BEGIN

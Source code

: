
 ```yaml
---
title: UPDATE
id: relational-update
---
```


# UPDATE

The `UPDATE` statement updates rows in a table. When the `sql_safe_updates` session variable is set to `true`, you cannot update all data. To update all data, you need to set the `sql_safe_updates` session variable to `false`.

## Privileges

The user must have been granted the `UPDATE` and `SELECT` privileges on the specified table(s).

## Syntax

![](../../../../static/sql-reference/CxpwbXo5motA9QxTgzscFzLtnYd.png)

END

What is required:
Word for word, return the entire set of entries.

Result of the task:
Source code

:
 ```yaml
---
title: UPDATE
id: relational-update
---
```


# UPDATE

The `UPDATE` statement updates rows in a table. When the `sql_safe_updates` session variable is set to `true`, you cannot update all data. To update all data, you need to set the `sql_safe_updates` session variable to `false`.

## Privileges

The user must have been granted the `UPDATE` and `SELECT` privileges on the specified table(s).

## Syntax

![](../../../../static/sql-reference/CxpwbXo5motA9QxTgzscFzLtnYd.png)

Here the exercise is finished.